On April 6, the U.S. Department of Labor finalized a rewrite of its definition of a "fiduciary," allegedly to protect individuals from misleading investment advice. In practice, however, the new rule will make retirement planning unaffordable for low- to middle-income Americans whose accounts are not valuable enough for advisors to take on the new legal liability created by the rule. A similar rule adopted in the United Kingdom led to many small investors losing access to financial advice.

The senators filed a resolution of disapproval under the Congressional Review Act to reject the administration's so-called "Retirement Advice Gag Rule."

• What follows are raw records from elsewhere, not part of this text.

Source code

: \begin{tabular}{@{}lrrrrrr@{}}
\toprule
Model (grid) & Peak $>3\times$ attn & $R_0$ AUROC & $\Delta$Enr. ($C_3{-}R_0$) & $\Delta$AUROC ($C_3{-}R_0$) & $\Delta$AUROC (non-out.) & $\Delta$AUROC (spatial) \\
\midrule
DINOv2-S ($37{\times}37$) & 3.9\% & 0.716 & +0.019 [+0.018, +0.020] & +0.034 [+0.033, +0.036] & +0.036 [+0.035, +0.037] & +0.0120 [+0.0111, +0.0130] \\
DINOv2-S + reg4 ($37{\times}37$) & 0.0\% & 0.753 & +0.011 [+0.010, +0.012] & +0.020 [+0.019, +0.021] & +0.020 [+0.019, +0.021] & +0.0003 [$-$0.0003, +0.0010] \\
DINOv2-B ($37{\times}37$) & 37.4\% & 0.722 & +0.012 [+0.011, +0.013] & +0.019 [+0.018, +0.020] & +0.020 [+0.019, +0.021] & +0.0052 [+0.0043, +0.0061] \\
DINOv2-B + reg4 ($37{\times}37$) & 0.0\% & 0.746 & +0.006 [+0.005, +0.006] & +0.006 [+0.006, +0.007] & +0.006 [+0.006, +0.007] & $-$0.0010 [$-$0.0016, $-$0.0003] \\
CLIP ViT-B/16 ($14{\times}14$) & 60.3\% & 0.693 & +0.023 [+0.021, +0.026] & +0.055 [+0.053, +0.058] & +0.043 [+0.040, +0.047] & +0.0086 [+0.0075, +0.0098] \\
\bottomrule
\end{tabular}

If approved, the resolution of disapproval would allow Congress to stop the Department of Labor from implementing this harmful rule.

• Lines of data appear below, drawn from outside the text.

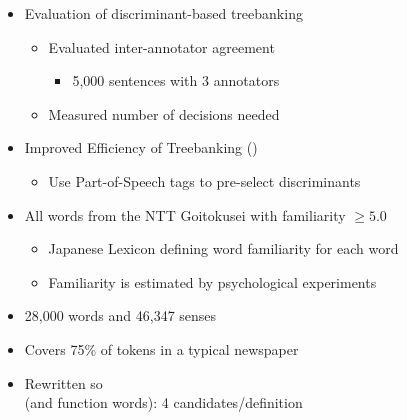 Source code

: \documentclass[a4paper,landscape,headrule,footrule,xetex]{foils}
\begin{document}
\begin{itemize}
\item Evaluation of discriminant-based treebanking
  \begin{itemize}
  \item Evaluated inter-annotator agreement 
    \begin{itemize}
    \item 5,000 sentences with 3 annotators
    \end{itemize}
  \item Measured number of decisions needed
  \end{itemize}
\item Improved Efficiency of Treebanking ()
  \begin{itemize}
  \item Use Part-of-Speech tags to pre-select discriminants
  \end{itemize}
\end{itemize}



\begin{itemize}
\item All words from the NTT Goitokusei with familiarity $\ge 5.0$
  \begin{itemize}
    \item Japanese Lexicon defining word familiarity for each word
    \item Familiarity is estimated by psychological experiments
  \end{itemize}
\item 28,000 words and 46,347 senses
\item Covers 75\% of tokens in a typical newspaper
\item Rewritten so  \\
(and function words): 4 candidates/definition
\end{itemize}



\end{document}

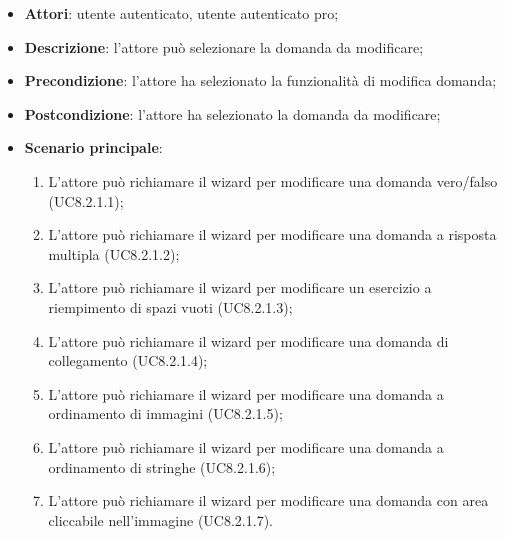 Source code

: 		\begin{itemize}
			\item \textbf{Attori}: utente autenticato, utente autenticato pro;
			\item \textbf{Descrizione}: l'attore può selezionare la domanda da modificare;
			\item \textbf{Precondizione}: l'attore ha selezionato la funzionalità di modifica domanda;
			\item \textbf{Postcondizione}: l'attore ha selezionato la domanda da modificare; 
			\item \textbf{Scenario principale}: 
					\begin{enumerate}
					\item
					L'attore può richiamare il wizard per modificare una domanda vero/falso (UC8.2.1.1);
					\item
					L'attore può richiamare il wizard per modificare una domanda a risposta multipla (UC8.2.1.2);
					\item
					L'attore può richiamare il wizard per modificare un esercizio a riempimento di spazi vuoti (UC8.2.1.3);
					\item
					L'attore può richiamare il wizard per modificare una domanda di collegamento (UC8.2.1.4);
					\item
					L'attore può richiamare il wizard per modificare una domanda a ordinamento di immagini (UC8.2.1.5);
					\item
					L'attore può richiamare il wizard per modificare una domanda a ordinamento di stringhe (UC8.2.1.6);
					\item
					L'attore può richiamare il wizard per modificare una domanda con area cliccabile nell'immagine (UC8.2.1.7).
	 			\end{enumerate}
			
		\end{itemize}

Under the Congressional Review Act, the House and Senate vote on a joint resolution of disapproval to stop, with the full force of law, a federal agency from implementing a rule or regulation or issuing a substantially similar regulation without congressional authorization. A resolution of disapproval only needs a simple majority to pass and cannot be filibustered or amended, if acted upon during a 60-day window. The resolution of disapproval must also be signed by the president or Congress can overturn a veto with a two-thirds vote in both the Senate and the House.

Senator Johnny Isakson (R-Ga.) is the lead sponsor of the resolution of disapproval, which is co-sponsored by Coats and Senators Lamar Alexander (R-Tenn.), Mike Enzi (R-Wyo.) Kelly Ayotte (R-N.H.), John Barrasso (R-Wyo.), Roy Blunt (R-Mo.), John Boozman (R-Ark.), Shelley Moore Capito (R-W.Va.), Bill Cassidy (R-La.), Thad Cochran (R-Miss.), Mike Crapo (R-Idaho), Steve Daines (R-Mont.), Joni Ernst (R-Iowa), Deb Fischer (R-Neb.), Orrin Hatch (R-Utah), James Inhofe (R-Okla.), Ron Johnson (R-Wis.), Mark Kirk (R-Ill.), James Lankford (R-Okla.), Mike Lee (R-Utah), Mitch McConnell (R-Ky.), Jerry Moran (R-Kan.), Lisa Murkowski (R-Alaska), Rand Paul (R-Ky.), David Perdue (R-Ga.), Pat Roberts (R-Kan.), Marco Rubio (R-Fla.), John Thune (R-S.D.), Thom Tillis (R-N.C.), David Vitter (R-La.), Tim Scott (R-S.C.) and Roger Wicker (R-Miss).

Background:

In October 2010, the Department of Labor proposed rewriting its regulatory definition of a "fiduciary," allegedly to protect individuals from misleading investment advice. However, the administration later withdrew its rule amid widespread, bipartisan criticism that the proposal would essentially prevent lower- and middle-income investors from gaining access to the advice market and would likely result in confusion and ultimately discourage savings participation.

Despite these concerns, the Department of Labor finalized its fiduciary rule in April 2016 that fails to address many of the issues contained in the previous rule.

The rule was made final on April 6, 2016.